The /Goal
While Jensen Huang is talking about token factories and Steve Yegge is building Gas City to let anyone build their own dark factory with a focus on maximizing token output, more often I am going back to a foundational text for understanding how factories work: The Goal, by Eliyahu Goldratt. The important system when modernizing any existing workflow is not just the token factory - it is the end-to-end workflows for creating value and driving business impact. For everything from manufacturing a widget to building new product features or creating new content, opportunities enabled by AI do not remove the need to think from first principles.
The Goal is structured around the Theory of Constraints. A key learning from this theory is that a system’s output is governed by one bottleneck at a time. On the factory floor a bottleneck might be obvious - waiting on a key input, one machine running at full capacity while others sit idle, or completed work piling up waiting to be delivered to customers. The same can be true in digital product development, if you know where to look. Jira tickets piling up for a specific team or experiment results waiting to be actioned on are common examples - but the calendar of a key approver, or the training cycle for sales and customer support teams might be the real indicator of the bottleneck. Just as often the bottleneck is not being measured - a deep product backlog without high confidence prioritization might be a sign UX research and talking to customers is the real bottleneck, or lack of adoption of a new feature might be a result of bottlenecks in go-to-market activities. Goldratt’s line is that people behave the way they’re measured, so the constraint often hides somewhere not being tracked.

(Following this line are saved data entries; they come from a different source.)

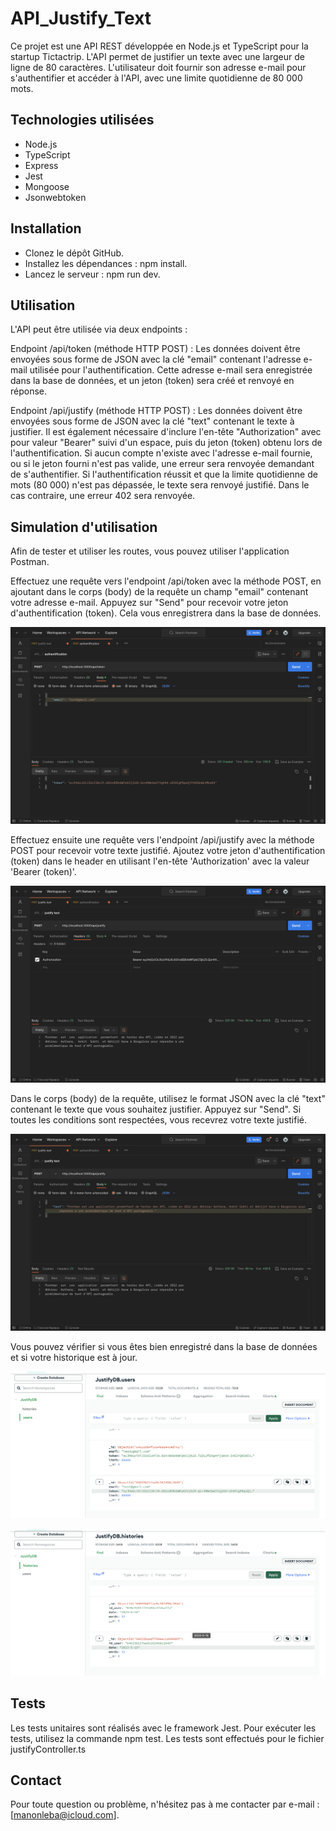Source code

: # API_Justify_Text

Ce projet est une API REST développée en Node.js et TypeScript pour la startup Tictactrip. L'API permet de justifier un texte avec une largeur de ligne de 80 caractères. L'utilisateur doit fournir son adresse e-mail pour s'authentifier et accéder à l'API, avec une limite quotidienne de 80 000 mots.

## Technologies utilisées

* Node.js
* TypeScript
* Express
* Jest
* Mongoose
* Jsonwebtoken

## Installation

* Clonez le dépôt GitHub.
* Installez les dépendances : npm install.
* Lancez le serveur : npm run dev.

## Utilisation

L'API peut être utilisée via deux endpoints :

Endpoint /api/token (méthode HTTP POST) : Les données doivent être envoyées sous forme de JSON avec la clé "email" contenant l'adresse e-mail utilisée pour l'authentification. Cette adresse e-mail sera enregistrée dans la base de données, et un jeton (token) sera créé et renvoyé en réponse.

Endpoint /api/justify (méthode HTTP POST) : Les données doivent être envoyées sous forme de JSON avec la clé "text" contenant le texte à justifier. Il est également nécessaire d'inclure l'en-tête "Authorization" avec pour valeur "Bearer" suivi d'un espace, puis du jeton (token) obtenu lors de l'authentification. Si aucun compte n'existe avec l'adresse e-mail fournie, ou si le jeton fourni n'est pas valide, une erreur sera renvoyée demandant de s'authentifier. Si l'authentification réussit et que la limite quotidienne de mots (80 000) n'est pas dépassée, le texte sera renvoyé justifié. Dans le cas contraire, une erreur 402 sera renvoyée.

## Simulation d'utilisation

Afin de tester et utiliser les routes, vous pouvez utiliser l'application Postman.

Effectuez une requête vers l'endpoint /api/token avec la méthode POST, en ajoutant dans le corps (body) de la requête un champ "email" contenant votre adresse e-mail. Appuyez sur "Send" pour recevoir votre jeton d'authentification (token). Cela vous enregistrera dans la base de données.

![/api/token](assets/authentification.png "Endpoint api/token")

Effectuez ensuite une requête vers l'endpoint /api/justify avec la méthode POST pour recevoir votre texte justifié. Ajoutez votre jeton d'authentification (token) dans le header en utilisant l'en-tête 'Authorization' avec la valeur 'Bearer (token)'.

![/api/jusitfy](assets/headerToken.png "Endpoint api/justify, header 'Authorization'")

Dans le corps (body) de la requête, utilisez le format JSON avec la clé "text" contenant le texte que vous souhaitez justifier. Appuyez sur "Send". Si toutes les conditions sont respectées, vous recevrez votre texte justifié.

![/api/justify](assets/justify.png "Endpoint api/justify")

Vous pouvez vérifier si vous êtes bien enregistré dans la base de données et si votre historique est à jour.

![User](assets/userDB.png "User 'test@gmail.com' bien enregistré")

![History](assets/historyDB.png "Historique bien enregistré avec la date du jour, l'id de l'utilisateur et le nombre de mots envoyés")

## Tests

Les tests unitaires sont réalisés avec le framework Jest. Pour exécuter les tests, utilisez la commande npm test. Les tests sont effectués pour le fichier justifyController.ts

## Contact

Pour toute question ou problème, n'hésitez pas à me contacter par e-mail : [manonleba@icloud.com].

The Theory of Constraints tells us that if we optimize any aspect of our factory that is not the bottleneck, we are not actually driving any business impact. So step one when identifying AI acceleration opportunities for any organization or system has to be identifying where the bottleneck is - or where it will be. Goldratt’s lesson is that relieving your current constraint relocates it. The trap is worse than wasted effort. Flood the org with code when it isn’t your bottleneck, and you’ve just created more unnecessary work-in-progress. Backlogs will grow elsewhere, like review, integration, and go-to-market. You haven’t sped up value creation, you’ve just piled up inventory that isn’t getting to customers any faster.
I too often see AI-pilled, motivated, and talented professionals skip this key step. They are used to living in a world where engineers - and code output - are the limited resource. Fighting for engineering headcount has made them assume this is where the constraint will always be. However, if you believe in the benefits of AI for software development (and I do - my GitHub account has seen more activity in the past 8 months than the prior 8 years), then the last thing you need is more people pushing code. If you blindly start pushing everyone to start vibe coding their own solutions, or if your product managers are spending time pushing code for the first time in years, realize that you are not going to see any benefit if you are accelerating any activity that isn’t your bottleneck.
If you want to leverage AI to move faster, first find the constraint. Accelerate that, and only that, until it moves somewhere else. Then repeat - that’s the whole job. The factory metaphor is fun, but your customers don’t care about you maximizing token output.
The Goal earned its spot on my reading lists – you’ll find it (with company) on New to PM and the CIS 9000 pre-reads.